Input material →

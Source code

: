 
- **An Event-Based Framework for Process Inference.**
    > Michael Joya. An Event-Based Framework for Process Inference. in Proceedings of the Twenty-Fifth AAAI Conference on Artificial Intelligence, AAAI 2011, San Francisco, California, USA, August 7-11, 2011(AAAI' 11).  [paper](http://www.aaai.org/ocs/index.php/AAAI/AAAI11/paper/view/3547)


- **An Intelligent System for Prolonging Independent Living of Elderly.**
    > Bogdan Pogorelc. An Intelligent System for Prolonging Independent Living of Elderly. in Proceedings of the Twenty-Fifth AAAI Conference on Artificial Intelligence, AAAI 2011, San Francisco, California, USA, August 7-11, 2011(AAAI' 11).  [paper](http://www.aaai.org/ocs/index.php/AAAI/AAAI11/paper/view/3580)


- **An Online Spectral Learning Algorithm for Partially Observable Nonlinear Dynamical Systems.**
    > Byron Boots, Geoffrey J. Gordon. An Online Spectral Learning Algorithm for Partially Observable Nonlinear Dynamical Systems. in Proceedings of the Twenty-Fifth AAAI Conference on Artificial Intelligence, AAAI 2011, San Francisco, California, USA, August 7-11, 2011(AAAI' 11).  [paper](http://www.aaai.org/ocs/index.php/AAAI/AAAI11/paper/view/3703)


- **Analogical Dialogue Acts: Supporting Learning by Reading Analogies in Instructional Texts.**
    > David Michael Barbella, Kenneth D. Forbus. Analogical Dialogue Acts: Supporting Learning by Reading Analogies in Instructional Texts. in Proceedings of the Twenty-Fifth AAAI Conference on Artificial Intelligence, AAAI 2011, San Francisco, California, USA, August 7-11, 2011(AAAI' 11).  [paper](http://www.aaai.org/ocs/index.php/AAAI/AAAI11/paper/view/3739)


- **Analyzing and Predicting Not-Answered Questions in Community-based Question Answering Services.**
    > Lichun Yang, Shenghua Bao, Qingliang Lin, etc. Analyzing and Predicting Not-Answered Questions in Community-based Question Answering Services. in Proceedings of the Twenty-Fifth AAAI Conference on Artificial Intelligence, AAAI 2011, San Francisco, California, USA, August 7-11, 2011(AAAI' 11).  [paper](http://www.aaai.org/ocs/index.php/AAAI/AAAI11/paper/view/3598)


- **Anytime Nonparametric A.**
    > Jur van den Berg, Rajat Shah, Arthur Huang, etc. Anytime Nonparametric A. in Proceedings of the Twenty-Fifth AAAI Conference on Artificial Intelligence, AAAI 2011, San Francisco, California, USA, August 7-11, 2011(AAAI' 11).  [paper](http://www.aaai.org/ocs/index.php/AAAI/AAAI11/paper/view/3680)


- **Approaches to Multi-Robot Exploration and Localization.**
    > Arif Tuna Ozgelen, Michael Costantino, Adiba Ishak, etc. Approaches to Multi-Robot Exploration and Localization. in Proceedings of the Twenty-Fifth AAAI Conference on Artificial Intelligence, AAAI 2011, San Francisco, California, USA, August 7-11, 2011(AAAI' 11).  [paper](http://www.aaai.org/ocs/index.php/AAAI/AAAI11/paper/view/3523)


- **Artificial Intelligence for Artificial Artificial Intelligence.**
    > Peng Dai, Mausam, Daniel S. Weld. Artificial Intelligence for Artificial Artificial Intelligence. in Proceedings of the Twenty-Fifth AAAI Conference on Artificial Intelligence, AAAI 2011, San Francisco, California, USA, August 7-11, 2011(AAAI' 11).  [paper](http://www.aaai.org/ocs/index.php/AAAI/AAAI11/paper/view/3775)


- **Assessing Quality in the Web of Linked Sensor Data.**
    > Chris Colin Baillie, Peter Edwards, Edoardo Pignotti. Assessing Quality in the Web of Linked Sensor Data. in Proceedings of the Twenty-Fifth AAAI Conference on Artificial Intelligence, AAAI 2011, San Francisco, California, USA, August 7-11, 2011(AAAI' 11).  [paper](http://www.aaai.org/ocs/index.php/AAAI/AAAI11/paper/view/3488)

Exercise description → Each line of the listing is to be duplicated exactly as it appears.

Expected answer →
Source code

: 
- **An Event-Based Framework for Process Inference.**
    > Michael Joya. An Event-Based Framework for Process Inference. in Proceedings of the Twenty-Fifth AAAI Conference on Artificial Intelligence, AAAI 2011, San Francisco, California, USA, August 7-11, 2011(AAAI' 11).  [paper](http://www.aaai.org/ocs/index.php/AAAI/AAAI11/paper/view/3547)


- **An Intelligent System for Prolonging Independent Living of Elderly.**
    > Bogdan Pogorelc. An Intelligent System for Prolonging Independent Living of Elderly. in Proceedings of the Twenty-Fifth AAAI Conference on Artificial Intelligence, AAAI 2011, San Francisco, California, USA, August 7-11, 2011(AAAI' 11).  [paper](http://www.aaai.org/ocs/index.php/AAAI/AAAI11/paper/view/3580)


- **An Online Spectral Learning Algorithm for Partially Observable Nonlinear Dynamical Systems.**
    > Byron Boots, Geoffrey J. Gordon. An Online Spectral Learning Algorithm for Partially Observable Nonlinear Dynamical Systems. in Proceedings of the Twenty-Fifth AAAI Conference on Artificial Intelligence, AAAI 2011, San Francisco, California, USA, August 7-11, 2011(AAAI' 11).  [paper](http://www.aaai.org/ocs/index.php/AAAI/AAAI11/paper/view/3703)


- **Analogical Dialogue Acts: Supporting Learning by Reading Analogies in Instructional Texts.**
    > David Michael Barbella, Kenneth D. Forbus. Analogical Dialogue Acts: Supporting Learning by Reading Analogies in Instructional Texts. in Proceedings of the Twenty-Fifth AAAI Conference on Artificial Intelligence, AAAI 2011, San Francisco, California, USA, August 7-11, 2011(AAAI' 11).  [paper](http://www.aaai.org/ocs/index.php/AAAI/AAAI11/paper/view/3739)


- **Analyzing and Predicting Not-Answered Questions in Community-based Question Answering Services.**
    > Lichun Yang, Shenghua Bao, Qingliang Lin, etc. Analyzing and Predicting Not-Answered Questions in Community-based Question Answering Services. in Proceedings of the Twenty-Fifth AAAI Conference on Artificial Intelligence, AAAI 2011, San Francisco, California, USA, August 7-11, 2011(AAAI' 11).  [paper](http://www.aaai.org/ocs/index.php/AAAI/AAAI11/paper/view/3598)


- **Anytime Nonparametric A.**
    > Jur van den Berg, Rajat Shah, Arthur Huang, etc. Anytime Nonparametric A. in Proceedings of the Twenty-Fifth AAAI Conference on Artificial Intelligence, AAAI 2011, San Francisco, California, USA, August 7-11, 2011(AAAI' 11).  [paper](http://www.aaai.org/ocs/index.php/AAAI/AAAI11/paper/view/3680)


- **Approaches to Multi-Robot Exploration and Localization.**
    > Arif Tuna Ozgelen, Michael Costantino, Adiba Ishak, etc. Approaches to Multi-Robot Exploration and Localization. in Proceedings of the Twenty-Fifth AAAI Conference on Artificial Intelligence, AAAI 2011, San Francisco, California, USA, August 7-11, 2011(AAAI' 11).  [paper](http://www.aaai.org/ocs/index.php/AAAI/AAAI11/paper/view/3523)


- **Artificial Intelligence for Artificial Artificial Intelligence.**
    > Peng Dai, Mausam, Daniel S. Weld. Artificial Intelligence for Artificial Artificial Intelligence. in Proceedings of the Twenty-Fifth AAAI Conference on Artificial Intelligence, AAAI 2011, San Francisco, California, USA, August 7-11, 2011(AAAI' 11).  [paper](http://www.aaai.org/ocs/index.php/AAAI/AAAI11/paper/view/3775)


- **Assessing Quality in the Web of Linked Sensor Data.**
    > Chris Colin Baillie, Peter Edwards, Edoardo Pignotti. Assessing Quality in the Web of Linked Sensor Data. in Proceedings of the Twenty-Fifth AAAI Conference on Artificial Intelligence, AAAI 2011, San Francisco, California, USA, August 7-11, 2011(AAAI' 11).  [paper](http://www.aaai.org/ocs/index.php/AAAI/AAAI11/paper/view/3488)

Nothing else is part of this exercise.